While Kendall did not specify exactly what went wrong in the March 13 test of ARRW—the second test of the all-up system—he did say the Air Force “did not get the data that we needed from that test,” and program engineers are “currently examining that, trying to understand what happened.”
After that analysis is complete, “we’ll probably have to make a decision on the fate of ARRW,” he added.
There are still two ARRW missiles left that the Air Force can use for tests, Kendall noted, and after that there may be “some potential for a leave-behind capability.”
If the service does conduct tests with the two remaining missiles, “then we’ll revisit it, I think, as we build the [2025] budget and see what will be done in the future.”
ARRW has struggled at times during the testing process. Three attempts to launch a prototype version of the missile failed in 2021 before a successful test flight in May 2022, and the first test of the operationally-configured weapon on Dec. 9, 2022, was “a very successful flight, which was a big step forward,” Kendall said.
The ARRW is a boost-glide hypersonic weapon, which means it is accelerated to speed by a rocket and then glides to its target. The Hypersonic Attack Cruise Missile, or HACM, is an air-breathing cruise missile. Lockheed Martin Missiles and Fire Control makes ARRW; Raytheon is the prime for HACM, which uses an engine made by Northrop Grumman. In its 2024 budget, the Air Force requested $150 million for further research, development, test, and evaluation of ARRW and $184 million for HACM.

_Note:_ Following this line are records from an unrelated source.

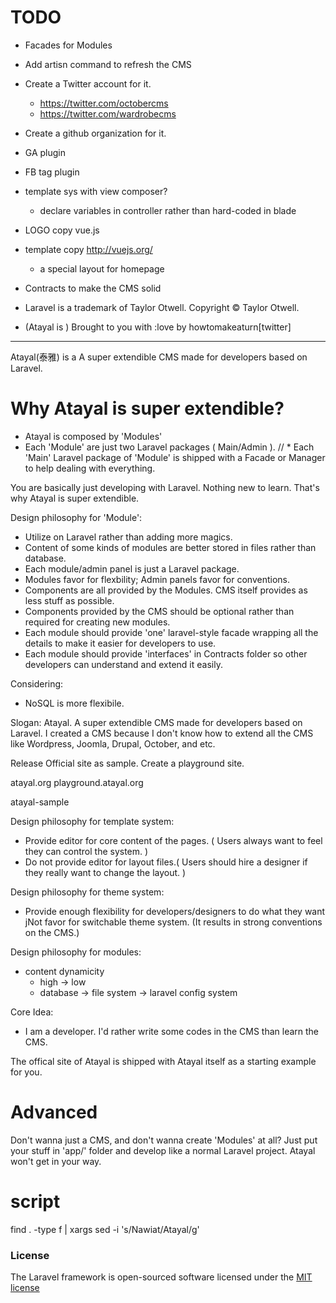 # TODO
* Facades for Modules
* Add artisn command to refresh the CMS
* Create a Twitter account for it.
  - https://twitter.com/octobercms
  - https://twitter.com/wardrobecms
* Create a github organization for it.
* GA plugin
* FB tag plugin
* template sys with view composer?
  - declare variables in controller rather than hard-coded in blade
* LOGO copy vue.js
* template copy http://vuejs.org/ 
  - a special layout for homepage
* Contracts to make the CMS solid
* Laravel is a trademark of Taylor Otwell. Copyright © Taylor Otwell.

* (Atayal is ) Brought to you with :love by howtomakeaturn[twitter]

----------------------------------------------------------

Atayal(泰雅) is a A super extendible CMS made for developers based on Laravel.

# Why Atayal is super extendible?
* Atayal is composed by 'Modules'
* Each 'Module' are just two Laravel packages ( Main/Admin ).
// * Each 'Main' Laravel package of 'Module' is shipped with a Facade or Manager to help dealing with everything.

You are basically just developing with Laravel.
Nothing new to learn.
That's why Atayal is super extendible.

Design philosophy for 'Module':
* Utilize on Laravel rather than adding more magics.
* Content of some kinds of modules are better stored in files rather than database.
* Each module/admin panel is just a Laravel package.
* Modules favor for flexbility; Admin panels favor for conventions.
* Components are all provided by the Modules. CMS itself provides as less stuff as possible.
* Components provided by the CMS should be optional rather than required for creating new modules.
* Each module should provide 'one' laravel-style facade wrapping all the details to make it easier for developers to use.
* Each module should provide 'interfaces' in Contracts folder so other developers can understand and extend it easily.

Considering:
* NoSQL is more flexibile.

Slogan: Atayal. A super extendible CMS made for developers based on Laravel.
I created a CMS because I don't know how to extend all the CMS like Wordpress, Joomla, Drupal, October, and etc.

Release Official site as sample.
Create a playground site.

atayal.org
playground.atayal.org

atayal-sample

Design philosophy for template system:
* Provide editor for core content of the pages. ( Users always want to feel they can control the system. )
* Do not provide editor for layout files.( Users should hire a designer if they really want to change the layout. )

Design philosophy for theme system:
* Provide enough flexibility for developers/designers to do what they want
jNot favor for switchable theme system. (It results in strong conventions on the CMS.)

Design philosophy for modules:
* content dynamicity
    - high -> low
    - database -> file system -> laravel config system

Core Idea:
  - I am a developer. I'd rather write some codes in the CMS than learn the CMS.

The offical site of Atayal is shipped with Atayal itself as a starting example for you.

# Advanced
Don't wanna just a CMS, and don't wanna create 'Modules' at all?
Just put your stuff in 'app/' folder and develop like a normal Laravel project.
Atayal won't get in your way.

# script
find . -type f | xargs sed -i  's/Nawiat/Atayal/g'

### License

The Laravel framework is open-sourced software licensed under the [MIT license](http://opensource.org/licenses/MIT)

“We have money throughout the five-year plan to move HACM forward,” Kendall said. The weapon’s underlying technology, developed by the Defense Advanced Research Projects Agency and the Air Force Research Laboratory, has “been reasonably successful, and we see a definite role for the HACM concept,” he added.
Kendall also said the HACM, which is smaller than ARRW, is “compatible with more of our aircraft and it will give us more combat capability overall.” The HACM is to be small enough that fighter aircraft could carry it, whereas only bombers can carry the ARRW.
ARRW is a mid-tier acquisition program, Kendall noted, meaning that it took advantage of congressional authorization to skip some of the usual procedures in order to rapidly prototype a weapon, with the goal of demonstrating a usable capability in a short period of time and that it could be quickly produced at scale.
In announcing the March 13 ARRW test, an Air Force release stated it only met “several” objectives, and the test team was collecting data for further analysis. The service gave no further details at the time. The purpose of the test was to assess the ARRW’s “end-to-end performance” from captive carry through lunch, “booster ignition,” shroud separation, and hypersonic glide “to impact.”
In its fiscal 2024 budget submission, the Air Force said program activities this year will comprise “contract closeout, finalize documentation and analysis, and activities to support the leave-behind capability.”
Lockheed MFC vice president for air dominance and strike weapons Jay Pitman said at the AFA Warfare Symposium earlier this month that the company is “ready to go” into production on ARRW and has cleared 26 of 27 production readiness reviews with the government.